__Raw data__
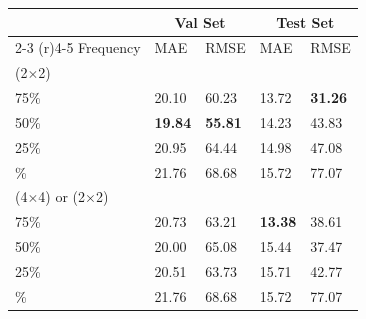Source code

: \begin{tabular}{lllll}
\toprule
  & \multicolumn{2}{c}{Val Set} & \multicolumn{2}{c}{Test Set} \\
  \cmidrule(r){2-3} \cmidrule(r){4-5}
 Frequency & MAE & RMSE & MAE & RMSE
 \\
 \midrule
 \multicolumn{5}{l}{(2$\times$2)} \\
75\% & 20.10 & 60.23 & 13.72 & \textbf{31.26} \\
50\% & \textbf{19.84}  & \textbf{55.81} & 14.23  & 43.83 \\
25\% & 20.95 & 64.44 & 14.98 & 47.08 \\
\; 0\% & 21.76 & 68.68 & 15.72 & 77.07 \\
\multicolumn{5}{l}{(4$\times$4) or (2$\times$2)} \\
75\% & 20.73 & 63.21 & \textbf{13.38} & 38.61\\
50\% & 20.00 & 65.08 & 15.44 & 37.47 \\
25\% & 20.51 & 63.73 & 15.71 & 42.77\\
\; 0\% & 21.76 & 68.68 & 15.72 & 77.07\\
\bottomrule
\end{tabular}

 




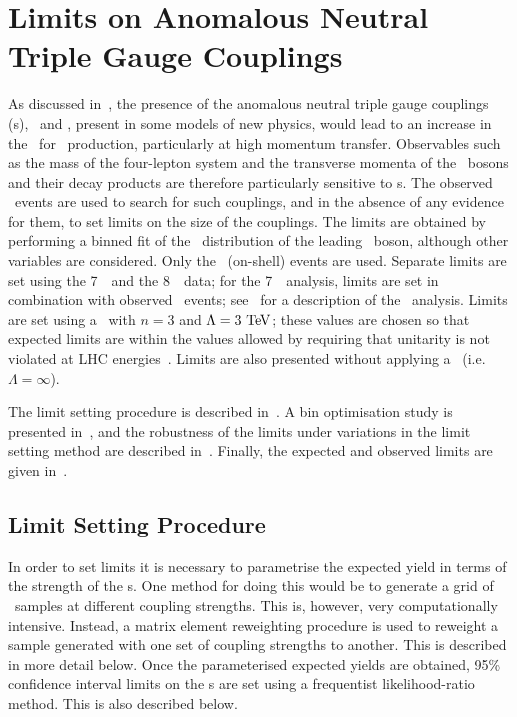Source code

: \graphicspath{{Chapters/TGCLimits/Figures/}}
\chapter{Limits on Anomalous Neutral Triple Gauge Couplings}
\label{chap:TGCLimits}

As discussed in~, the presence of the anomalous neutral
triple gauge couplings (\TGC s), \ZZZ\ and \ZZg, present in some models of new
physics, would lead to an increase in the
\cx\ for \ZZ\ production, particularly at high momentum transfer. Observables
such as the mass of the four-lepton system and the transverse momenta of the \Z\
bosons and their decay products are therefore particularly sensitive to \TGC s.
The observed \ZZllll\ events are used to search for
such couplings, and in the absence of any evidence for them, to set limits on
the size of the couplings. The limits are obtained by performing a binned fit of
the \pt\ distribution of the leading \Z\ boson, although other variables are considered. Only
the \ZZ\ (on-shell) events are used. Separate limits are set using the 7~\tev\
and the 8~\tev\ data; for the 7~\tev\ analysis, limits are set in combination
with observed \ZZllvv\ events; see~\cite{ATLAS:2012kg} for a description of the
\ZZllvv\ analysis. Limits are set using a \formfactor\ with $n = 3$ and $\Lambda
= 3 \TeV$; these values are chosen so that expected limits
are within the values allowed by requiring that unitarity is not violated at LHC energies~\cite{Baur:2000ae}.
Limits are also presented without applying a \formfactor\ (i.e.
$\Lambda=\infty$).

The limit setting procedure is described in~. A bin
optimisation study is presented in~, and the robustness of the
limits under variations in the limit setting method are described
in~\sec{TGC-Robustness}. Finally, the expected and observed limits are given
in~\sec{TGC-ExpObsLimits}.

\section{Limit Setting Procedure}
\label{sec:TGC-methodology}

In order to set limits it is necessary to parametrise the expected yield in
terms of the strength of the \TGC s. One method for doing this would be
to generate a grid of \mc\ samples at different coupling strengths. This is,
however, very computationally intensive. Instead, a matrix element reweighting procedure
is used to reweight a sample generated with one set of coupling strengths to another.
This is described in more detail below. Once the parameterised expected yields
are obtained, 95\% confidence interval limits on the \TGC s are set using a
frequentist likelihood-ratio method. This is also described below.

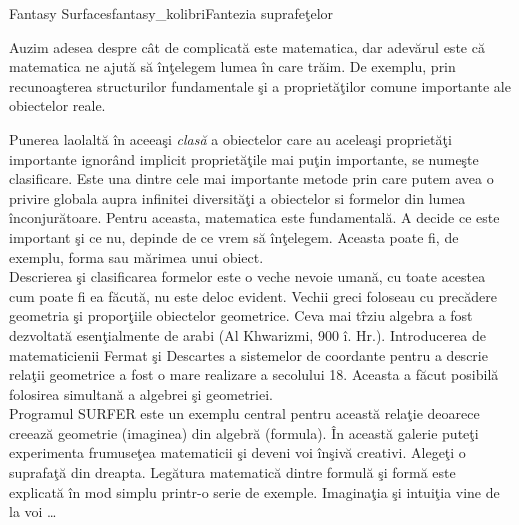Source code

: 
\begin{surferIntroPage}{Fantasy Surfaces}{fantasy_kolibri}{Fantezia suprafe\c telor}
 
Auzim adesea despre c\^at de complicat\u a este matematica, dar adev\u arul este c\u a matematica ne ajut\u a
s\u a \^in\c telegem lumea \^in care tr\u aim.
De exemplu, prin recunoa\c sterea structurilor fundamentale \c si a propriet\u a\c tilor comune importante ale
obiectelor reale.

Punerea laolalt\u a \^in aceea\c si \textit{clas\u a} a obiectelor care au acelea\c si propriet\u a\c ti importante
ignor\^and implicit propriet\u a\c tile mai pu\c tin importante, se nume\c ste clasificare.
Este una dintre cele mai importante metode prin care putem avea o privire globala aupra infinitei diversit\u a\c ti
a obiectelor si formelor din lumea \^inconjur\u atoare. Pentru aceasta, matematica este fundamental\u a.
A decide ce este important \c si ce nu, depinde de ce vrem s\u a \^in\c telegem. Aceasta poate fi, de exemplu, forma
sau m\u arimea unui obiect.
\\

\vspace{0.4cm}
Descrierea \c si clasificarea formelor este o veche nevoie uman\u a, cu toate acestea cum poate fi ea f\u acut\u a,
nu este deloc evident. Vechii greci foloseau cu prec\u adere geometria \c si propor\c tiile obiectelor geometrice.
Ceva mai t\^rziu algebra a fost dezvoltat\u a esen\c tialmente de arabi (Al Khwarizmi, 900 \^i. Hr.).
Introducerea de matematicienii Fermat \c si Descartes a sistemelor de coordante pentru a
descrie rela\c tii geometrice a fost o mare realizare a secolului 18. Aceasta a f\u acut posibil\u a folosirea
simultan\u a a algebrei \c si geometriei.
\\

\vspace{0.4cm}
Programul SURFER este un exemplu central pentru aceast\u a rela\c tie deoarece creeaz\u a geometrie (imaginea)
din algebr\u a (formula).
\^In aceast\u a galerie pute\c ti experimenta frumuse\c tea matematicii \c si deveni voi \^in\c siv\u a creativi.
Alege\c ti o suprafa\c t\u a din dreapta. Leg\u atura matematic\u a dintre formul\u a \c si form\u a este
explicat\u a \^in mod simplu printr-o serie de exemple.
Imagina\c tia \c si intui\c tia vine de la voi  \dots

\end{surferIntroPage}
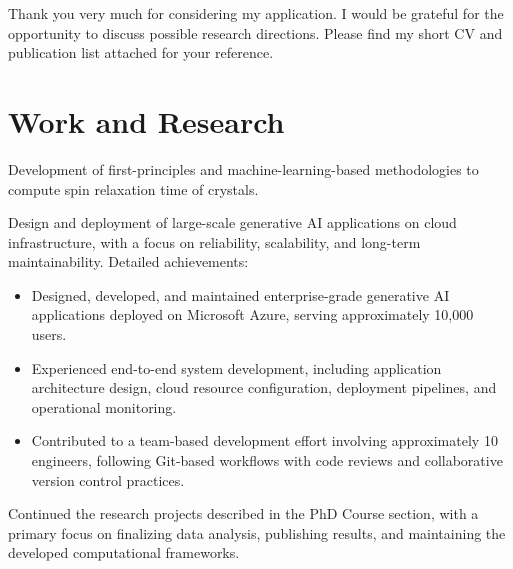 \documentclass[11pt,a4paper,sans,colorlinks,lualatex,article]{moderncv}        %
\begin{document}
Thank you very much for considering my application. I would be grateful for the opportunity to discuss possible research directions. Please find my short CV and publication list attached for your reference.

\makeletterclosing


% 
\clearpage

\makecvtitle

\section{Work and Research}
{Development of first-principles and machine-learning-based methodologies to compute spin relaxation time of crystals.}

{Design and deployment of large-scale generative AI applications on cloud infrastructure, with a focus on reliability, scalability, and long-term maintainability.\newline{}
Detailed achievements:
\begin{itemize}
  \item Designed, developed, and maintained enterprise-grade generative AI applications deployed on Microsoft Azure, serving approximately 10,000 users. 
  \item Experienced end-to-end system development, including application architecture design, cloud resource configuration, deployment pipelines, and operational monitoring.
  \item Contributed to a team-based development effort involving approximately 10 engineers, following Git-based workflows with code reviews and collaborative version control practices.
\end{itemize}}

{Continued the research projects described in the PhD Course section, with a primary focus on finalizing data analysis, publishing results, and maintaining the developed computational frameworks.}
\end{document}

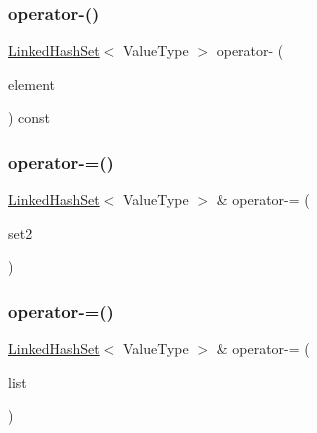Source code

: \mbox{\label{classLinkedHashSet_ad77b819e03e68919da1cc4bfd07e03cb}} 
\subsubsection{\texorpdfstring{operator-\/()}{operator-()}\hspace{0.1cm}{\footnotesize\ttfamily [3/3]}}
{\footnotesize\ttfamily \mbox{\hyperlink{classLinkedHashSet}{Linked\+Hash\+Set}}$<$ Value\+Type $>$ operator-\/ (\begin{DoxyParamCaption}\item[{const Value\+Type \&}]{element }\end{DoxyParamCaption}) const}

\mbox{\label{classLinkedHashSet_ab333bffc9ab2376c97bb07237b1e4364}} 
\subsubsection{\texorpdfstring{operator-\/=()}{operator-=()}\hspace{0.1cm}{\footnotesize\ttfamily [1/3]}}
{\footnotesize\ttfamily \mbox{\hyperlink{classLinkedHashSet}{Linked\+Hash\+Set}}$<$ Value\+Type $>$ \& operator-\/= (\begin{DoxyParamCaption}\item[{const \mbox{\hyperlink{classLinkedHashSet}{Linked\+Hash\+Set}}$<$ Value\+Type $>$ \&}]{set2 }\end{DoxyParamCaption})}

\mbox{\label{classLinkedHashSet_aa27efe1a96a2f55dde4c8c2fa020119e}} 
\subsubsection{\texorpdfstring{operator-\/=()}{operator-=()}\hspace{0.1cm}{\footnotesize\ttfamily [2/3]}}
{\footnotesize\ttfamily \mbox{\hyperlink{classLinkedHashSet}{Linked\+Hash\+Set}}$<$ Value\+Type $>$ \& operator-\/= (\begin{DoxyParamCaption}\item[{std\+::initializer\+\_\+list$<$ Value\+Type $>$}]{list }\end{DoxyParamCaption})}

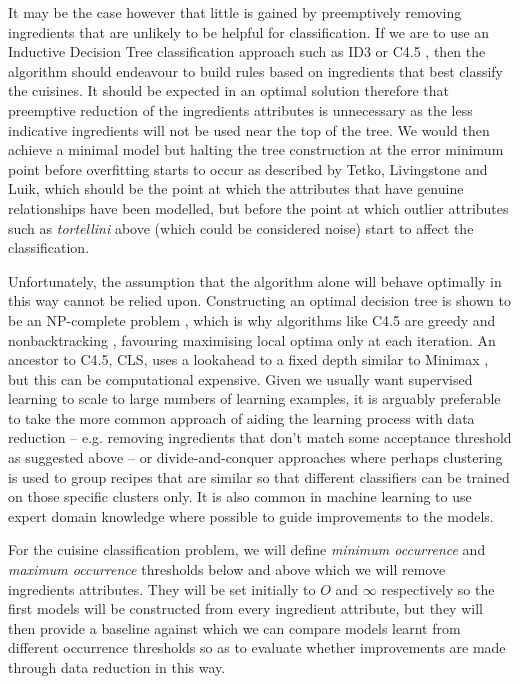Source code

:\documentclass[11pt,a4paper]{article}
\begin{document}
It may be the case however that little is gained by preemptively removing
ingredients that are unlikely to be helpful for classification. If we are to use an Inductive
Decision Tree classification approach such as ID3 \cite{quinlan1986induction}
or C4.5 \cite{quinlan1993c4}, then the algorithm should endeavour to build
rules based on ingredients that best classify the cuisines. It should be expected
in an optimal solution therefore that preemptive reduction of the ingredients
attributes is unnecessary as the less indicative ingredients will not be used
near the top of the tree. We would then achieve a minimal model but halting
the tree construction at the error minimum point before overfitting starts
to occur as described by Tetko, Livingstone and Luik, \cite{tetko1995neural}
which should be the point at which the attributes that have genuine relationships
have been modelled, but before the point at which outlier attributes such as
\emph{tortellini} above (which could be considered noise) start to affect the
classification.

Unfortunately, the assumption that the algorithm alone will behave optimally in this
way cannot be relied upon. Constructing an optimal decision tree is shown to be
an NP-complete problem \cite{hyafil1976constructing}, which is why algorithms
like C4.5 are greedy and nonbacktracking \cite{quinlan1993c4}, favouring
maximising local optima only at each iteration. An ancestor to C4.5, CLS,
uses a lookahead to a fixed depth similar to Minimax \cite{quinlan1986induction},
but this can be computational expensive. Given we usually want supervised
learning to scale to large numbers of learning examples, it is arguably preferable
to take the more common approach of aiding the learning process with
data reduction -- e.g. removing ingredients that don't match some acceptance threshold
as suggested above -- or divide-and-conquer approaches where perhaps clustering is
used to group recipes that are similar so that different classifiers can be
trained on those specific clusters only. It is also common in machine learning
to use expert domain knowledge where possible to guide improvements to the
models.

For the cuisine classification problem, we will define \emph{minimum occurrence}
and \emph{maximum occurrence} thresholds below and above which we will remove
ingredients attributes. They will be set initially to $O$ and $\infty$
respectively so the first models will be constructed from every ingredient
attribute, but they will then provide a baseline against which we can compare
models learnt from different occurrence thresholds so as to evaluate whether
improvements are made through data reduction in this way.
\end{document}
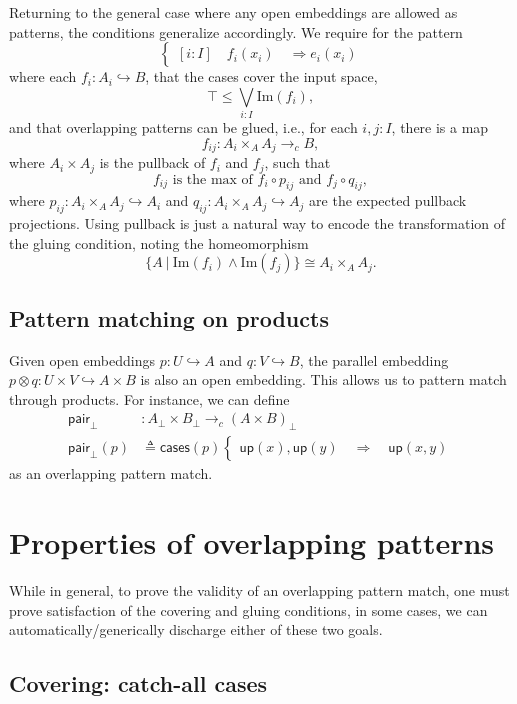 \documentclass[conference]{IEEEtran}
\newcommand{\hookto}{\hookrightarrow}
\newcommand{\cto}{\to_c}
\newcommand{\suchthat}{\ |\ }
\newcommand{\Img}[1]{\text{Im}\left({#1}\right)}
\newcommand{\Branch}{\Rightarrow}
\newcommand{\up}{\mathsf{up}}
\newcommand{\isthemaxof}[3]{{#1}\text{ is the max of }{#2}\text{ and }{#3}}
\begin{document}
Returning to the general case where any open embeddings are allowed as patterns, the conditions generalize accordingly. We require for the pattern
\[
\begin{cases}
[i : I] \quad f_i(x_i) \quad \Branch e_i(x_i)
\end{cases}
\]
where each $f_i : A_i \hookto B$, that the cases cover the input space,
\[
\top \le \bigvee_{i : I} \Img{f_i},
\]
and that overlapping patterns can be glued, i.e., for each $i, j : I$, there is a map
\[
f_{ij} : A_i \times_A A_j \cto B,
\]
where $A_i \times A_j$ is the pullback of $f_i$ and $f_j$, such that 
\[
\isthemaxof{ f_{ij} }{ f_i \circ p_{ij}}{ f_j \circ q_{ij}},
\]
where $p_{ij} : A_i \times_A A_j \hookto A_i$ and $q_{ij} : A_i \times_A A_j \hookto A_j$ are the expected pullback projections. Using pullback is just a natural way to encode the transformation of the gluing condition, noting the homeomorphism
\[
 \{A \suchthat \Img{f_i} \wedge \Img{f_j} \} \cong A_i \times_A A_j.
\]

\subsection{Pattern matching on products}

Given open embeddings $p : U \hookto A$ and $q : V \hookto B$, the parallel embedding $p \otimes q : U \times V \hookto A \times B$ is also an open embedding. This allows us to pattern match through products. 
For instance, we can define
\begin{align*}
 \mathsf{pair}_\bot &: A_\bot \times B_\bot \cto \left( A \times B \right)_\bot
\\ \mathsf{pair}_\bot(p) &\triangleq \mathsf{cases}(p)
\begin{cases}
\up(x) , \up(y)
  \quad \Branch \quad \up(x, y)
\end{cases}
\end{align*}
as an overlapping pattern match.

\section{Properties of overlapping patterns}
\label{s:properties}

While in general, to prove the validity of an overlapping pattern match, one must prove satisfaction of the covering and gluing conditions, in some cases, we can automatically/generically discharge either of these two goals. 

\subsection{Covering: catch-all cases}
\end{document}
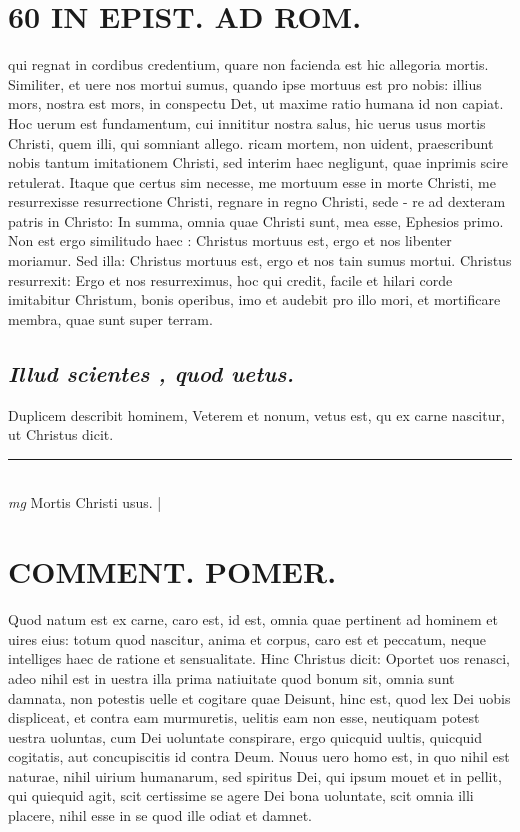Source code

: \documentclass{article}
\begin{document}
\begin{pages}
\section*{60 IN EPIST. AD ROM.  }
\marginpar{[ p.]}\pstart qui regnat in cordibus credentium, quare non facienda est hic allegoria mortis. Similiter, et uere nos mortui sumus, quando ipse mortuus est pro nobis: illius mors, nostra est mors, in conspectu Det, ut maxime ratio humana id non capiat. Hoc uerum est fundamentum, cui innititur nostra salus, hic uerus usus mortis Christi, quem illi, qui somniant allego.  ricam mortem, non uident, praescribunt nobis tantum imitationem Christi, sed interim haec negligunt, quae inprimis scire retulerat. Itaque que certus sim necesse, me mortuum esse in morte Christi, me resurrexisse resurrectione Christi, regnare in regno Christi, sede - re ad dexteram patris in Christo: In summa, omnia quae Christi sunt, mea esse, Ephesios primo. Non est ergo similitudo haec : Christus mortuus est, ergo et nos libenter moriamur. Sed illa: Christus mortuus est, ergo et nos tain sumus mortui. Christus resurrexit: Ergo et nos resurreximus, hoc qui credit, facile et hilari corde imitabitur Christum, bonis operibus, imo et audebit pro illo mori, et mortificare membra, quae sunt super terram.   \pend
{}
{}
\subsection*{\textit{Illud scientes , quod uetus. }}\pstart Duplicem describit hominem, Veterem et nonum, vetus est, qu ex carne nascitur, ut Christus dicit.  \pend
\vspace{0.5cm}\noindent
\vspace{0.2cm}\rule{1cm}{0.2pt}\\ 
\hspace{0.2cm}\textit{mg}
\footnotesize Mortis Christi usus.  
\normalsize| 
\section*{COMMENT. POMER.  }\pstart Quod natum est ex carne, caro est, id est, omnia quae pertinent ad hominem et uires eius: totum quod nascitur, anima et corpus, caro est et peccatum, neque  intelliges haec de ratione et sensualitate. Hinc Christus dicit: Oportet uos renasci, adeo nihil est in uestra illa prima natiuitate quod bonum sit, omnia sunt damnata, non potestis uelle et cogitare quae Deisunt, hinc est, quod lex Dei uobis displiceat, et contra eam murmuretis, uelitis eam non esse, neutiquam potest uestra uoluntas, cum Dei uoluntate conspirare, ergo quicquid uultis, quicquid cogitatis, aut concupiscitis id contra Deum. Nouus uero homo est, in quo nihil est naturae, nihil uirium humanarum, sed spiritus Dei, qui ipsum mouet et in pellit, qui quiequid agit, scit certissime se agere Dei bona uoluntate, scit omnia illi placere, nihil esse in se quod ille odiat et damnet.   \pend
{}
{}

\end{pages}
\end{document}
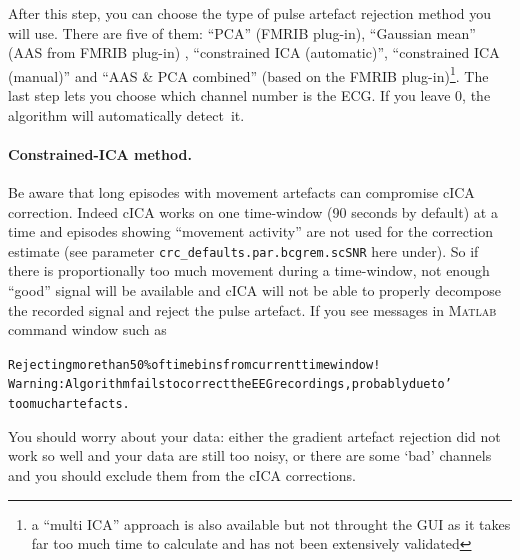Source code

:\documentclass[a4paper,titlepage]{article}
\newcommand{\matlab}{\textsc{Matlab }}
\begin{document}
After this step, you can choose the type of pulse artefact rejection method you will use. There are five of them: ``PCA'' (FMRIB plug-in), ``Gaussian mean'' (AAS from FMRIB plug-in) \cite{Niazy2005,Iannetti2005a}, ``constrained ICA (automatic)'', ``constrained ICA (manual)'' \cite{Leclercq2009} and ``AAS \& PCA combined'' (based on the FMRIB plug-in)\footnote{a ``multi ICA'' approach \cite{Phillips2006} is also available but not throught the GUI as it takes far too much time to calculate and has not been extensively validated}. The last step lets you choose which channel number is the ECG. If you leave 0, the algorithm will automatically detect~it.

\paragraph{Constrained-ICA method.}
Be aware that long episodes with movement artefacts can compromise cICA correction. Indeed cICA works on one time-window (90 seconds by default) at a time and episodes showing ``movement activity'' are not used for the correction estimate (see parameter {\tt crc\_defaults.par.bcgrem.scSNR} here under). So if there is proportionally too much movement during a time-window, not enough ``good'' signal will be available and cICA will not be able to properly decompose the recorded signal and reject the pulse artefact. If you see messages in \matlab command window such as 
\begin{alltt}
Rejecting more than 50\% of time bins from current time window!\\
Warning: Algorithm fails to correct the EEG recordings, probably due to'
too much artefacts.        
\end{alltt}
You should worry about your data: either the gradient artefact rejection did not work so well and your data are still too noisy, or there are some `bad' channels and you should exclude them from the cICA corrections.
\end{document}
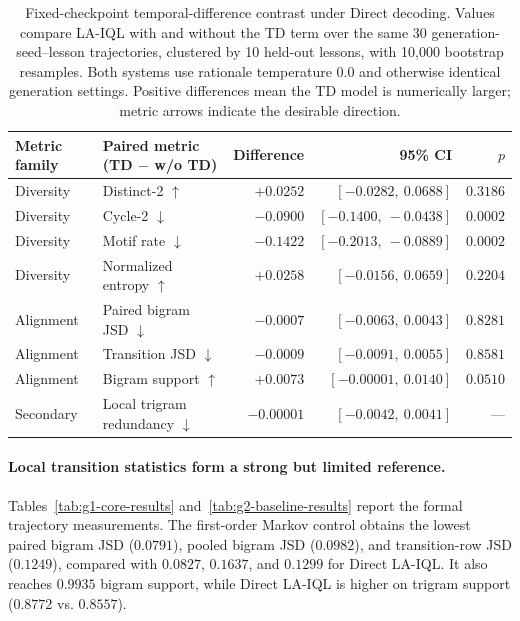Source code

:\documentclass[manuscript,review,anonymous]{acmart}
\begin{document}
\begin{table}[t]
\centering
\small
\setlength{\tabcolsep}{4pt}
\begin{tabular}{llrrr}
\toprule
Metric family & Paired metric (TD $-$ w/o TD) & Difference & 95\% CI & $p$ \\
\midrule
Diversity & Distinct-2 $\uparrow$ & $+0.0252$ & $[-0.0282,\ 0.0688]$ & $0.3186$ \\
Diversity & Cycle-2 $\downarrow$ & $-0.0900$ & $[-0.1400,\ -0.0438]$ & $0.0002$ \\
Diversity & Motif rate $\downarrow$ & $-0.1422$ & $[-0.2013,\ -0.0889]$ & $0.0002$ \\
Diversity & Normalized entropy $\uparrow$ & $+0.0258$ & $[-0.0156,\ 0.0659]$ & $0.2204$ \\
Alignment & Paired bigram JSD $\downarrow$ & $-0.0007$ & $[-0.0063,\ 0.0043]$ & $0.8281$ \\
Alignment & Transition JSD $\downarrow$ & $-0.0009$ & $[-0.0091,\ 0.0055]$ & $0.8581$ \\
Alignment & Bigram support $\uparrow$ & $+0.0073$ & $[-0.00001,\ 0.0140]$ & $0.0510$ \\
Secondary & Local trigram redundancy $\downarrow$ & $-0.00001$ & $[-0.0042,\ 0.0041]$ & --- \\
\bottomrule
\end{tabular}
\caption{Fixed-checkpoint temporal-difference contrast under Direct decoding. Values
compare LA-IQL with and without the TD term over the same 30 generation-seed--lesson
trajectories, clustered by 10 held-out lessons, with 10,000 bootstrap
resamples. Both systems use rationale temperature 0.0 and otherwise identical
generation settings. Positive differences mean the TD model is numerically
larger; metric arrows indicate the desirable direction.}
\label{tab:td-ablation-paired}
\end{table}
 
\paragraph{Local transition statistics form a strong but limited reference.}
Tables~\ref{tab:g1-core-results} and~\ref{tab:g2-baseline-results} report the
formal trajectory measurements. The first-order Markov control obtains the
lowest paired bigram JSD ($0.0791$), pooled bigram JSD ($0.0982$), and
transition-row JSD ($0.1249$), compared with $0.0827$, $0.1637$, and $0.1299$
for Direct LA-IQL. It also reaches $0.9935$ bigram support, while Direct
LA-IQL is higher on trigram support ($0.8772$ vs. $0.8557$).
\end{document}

__Required work__
Please show all lines from the entries that contain the word "scale".

__Answer for the task__
{Design and deployment of large-scale generative AI applications on cloud infrastructure, with a focus on reliability, scalability, and long-term maintainability.\newline{}
learning to scale to large numbers of learning examples, it is arguably preferable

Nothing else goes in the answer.